__Problem statement__
Go through the entries below and copy each line that holds the word "matrix".

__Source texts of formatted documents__
——————

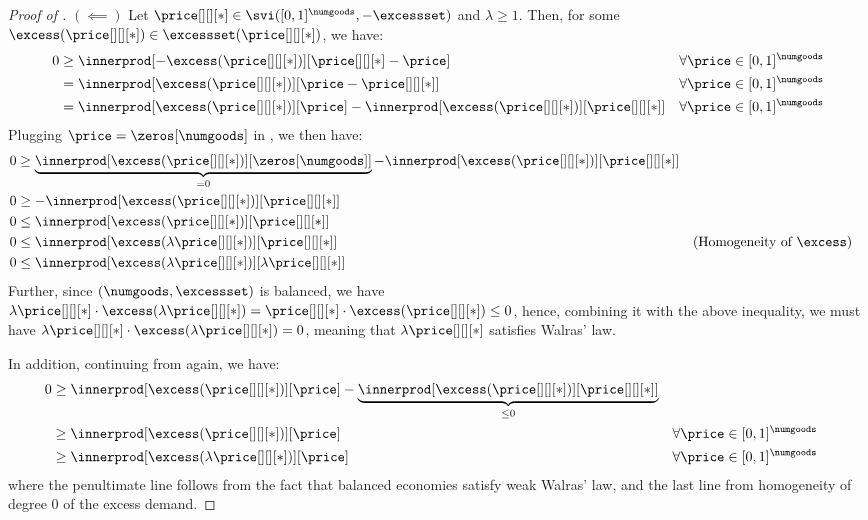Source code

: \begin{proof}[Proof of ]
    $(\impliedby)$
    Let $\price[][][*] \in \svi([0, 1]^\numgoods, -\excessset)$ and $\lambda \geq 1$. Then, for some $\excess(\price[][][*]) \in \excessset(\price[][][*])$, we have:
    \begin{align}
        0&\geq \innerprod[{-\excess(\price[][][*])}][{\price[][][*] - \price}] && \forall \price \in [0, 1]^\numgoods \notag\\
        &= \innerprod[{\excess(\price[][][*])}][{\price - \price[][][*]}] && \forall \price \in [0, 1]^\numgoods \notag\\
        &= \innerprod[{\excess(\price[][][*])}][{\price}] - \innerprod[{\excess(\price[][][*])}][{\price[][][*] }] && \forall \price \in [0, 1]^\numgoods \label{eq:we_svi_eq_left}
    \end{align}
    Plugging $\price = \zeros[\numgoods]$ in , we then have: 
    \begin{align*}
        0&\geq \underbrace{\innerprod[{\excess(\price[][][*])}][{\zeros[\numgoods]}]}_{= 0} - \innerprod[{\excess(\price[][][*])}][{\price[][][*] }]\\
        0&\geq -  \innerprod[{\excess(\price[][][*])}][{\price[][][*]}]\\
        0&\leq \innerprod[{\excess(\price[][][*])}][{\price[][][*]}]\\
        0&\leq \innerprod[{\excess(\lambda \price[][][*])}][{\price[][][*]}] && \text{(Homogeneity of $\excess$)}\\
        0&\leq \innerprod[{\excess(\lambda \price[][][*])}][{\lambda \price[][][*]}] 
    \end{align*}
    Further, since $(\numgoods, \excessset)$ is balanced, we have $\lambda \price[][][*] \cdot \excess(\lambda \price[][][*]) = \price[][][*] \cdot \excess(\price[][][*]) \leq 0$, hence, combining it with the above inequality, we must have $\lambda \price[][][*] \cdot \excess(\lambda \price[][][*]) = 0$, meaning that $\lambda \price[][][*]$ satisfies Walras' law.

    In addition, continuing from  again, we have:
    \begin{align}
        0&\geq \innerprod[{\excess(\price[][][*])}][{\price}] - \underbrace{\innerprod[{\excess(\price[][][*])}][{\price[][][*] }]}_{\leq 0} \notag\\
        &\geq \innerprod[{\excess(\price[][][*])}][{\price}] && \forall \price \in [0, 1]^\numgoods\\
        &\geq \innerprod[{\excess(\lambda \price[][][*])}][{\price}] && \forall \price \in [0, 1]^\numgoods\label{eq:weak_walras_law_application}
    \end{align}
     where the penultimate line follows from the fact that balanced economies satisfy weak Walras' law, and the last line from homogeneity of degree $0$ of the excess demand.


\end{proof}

——————

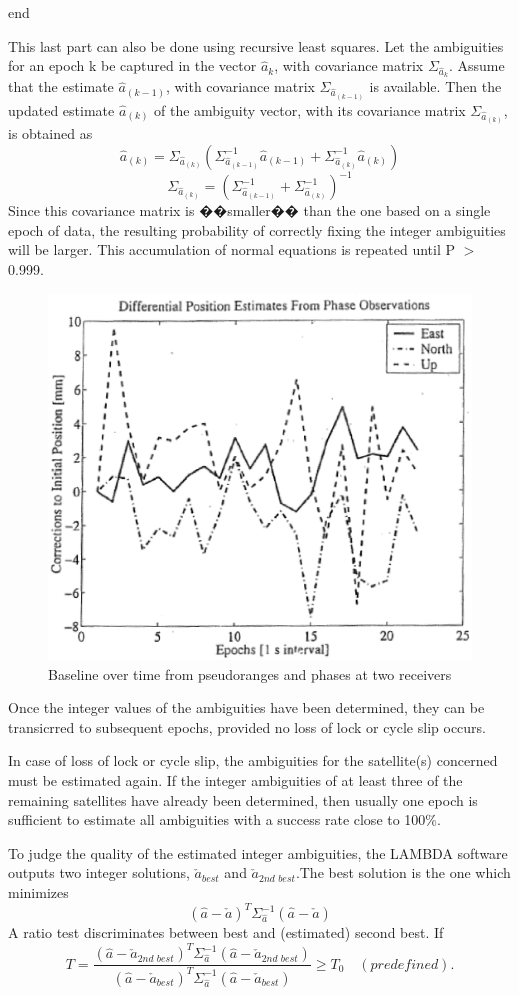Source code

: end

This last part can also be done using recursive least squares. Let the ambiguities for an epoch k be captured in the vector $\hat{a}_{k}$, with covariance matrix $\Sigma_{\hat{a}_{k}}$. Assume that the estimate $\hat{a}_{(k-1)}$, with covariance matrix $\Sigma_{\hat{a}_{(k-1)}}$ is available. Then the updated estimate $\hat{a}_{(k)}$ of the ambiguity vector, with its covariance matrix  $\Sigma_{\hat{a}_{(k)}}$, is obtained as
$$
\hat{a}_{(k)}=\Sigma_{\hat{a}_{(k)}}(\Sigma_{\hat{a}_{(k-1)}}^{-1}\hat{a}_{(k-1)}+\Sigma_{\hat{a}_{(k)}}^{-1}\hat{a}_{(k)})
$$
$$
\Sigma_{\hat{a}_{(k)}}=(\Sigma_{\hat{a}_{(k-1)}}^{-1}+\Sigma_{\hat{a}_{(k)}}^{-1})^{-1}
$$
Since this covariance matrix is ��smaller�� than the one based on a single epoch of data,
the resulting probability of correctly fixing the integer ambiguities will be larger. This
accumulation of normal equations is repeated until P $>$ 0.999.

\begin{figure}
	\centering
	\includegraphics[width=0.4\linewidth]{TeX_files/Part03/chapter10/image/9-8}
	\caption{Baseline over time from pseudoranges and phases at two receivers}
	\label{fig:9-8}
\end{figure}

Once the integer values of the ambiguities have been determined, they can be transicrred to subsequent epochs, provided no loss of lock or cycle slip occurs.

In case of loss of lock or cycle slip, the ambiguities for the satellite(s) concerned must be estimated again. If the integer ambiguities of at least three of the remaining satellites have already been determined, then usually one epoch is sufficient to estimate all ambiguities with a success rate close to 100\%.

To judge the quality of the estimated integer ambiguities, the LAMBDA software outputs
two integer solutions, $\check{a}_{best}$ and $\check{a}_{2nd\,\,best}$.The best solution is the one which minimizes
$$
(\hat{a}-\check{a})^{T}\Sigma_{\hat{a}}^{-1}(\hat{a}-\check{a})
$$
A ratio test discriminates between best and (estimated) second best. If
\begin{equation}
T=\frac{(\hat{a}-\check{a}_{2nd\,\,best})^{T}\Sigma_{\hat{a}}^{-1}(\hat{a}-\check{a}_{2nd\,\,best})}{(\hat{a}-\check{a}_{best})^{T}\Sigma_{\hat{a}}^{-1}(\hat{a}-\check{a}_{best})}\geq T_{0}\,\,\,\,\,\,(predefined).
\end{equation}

——————

__Answer space__
This last part can also be done using recursive least squares. Let the ambiguities for an epoch k be captured in the vector $\hat{a}_{k}$, with covariance matrix $\Sigma_{\hat{a}_{k}}$. Assume that the estimate $\hat{a}_{(k-1)}$, with covariance matrix $\Sigma_{\hat{a}_{(k-1)}}$ is available. Then the updated estimate $\hat{a}_{(k)}$ of the ambiguity vector, with its covariance matrix  $\Sigma_{\hat{a}_{(k)}}$, is obtained as
Since this covariance matrix is ��smaller�� than the one based on a single epoch of data,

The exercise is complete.